>>>

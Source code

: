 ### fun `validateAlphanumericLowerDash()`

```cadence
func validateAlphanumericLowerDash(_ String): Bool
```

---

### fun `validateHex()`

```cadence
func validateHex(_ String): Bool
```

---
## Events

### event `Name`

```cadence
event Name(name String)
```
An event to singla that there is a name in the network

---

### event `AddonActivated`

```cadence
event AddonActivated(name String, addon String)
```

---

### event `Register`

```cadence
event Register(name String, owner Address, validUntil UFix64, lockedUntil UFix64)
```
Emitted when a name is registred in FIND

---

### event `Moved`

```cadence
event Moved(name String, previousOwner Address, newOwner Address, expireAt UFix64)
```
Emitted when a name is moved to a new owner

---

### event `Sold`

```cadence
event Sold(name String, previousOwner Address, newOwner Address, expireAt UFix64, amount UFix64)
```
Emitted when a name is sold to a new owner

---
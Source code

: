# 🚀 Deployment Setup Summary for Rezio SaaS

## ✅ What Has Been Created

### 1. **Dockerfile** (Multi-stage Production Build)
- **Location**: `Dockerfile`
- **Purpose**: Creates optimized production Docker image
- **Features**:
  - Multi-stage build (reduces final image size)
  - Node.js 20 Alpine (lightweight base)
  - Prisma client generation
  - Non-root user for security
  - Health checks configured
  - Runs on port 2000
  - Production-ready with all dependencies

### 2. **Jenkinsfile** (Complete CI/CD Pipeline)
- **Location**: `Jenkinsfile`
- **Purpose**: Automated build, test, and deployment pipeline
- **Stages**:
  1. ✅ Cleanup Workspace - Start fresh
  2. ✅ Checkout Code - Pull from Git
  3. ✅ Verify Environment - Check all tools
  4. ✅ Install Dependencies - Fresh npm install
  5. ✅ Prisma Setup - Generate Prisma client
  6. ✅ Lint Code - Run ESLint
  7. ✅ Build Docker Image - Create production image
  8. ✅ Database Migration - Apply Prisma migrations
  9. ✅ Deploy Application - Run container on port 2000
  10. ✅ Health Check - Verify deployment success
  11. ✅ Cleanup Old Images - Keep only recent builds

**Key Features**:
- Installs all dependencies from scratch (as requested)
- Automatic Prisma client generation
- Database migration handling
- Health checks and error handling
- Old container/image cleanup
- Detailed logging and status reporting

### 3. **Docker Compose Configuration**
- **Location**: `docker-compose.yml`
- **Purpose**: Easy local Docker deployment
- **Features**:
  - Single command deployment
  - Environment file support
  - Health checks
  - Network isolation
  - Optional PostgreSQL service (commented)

<<<

Search the material for the word "Bool". Each line where it is found must be copied.

func validateAlphanumericLowerDash(_ String): Bool
func validateHex(_ String): Bool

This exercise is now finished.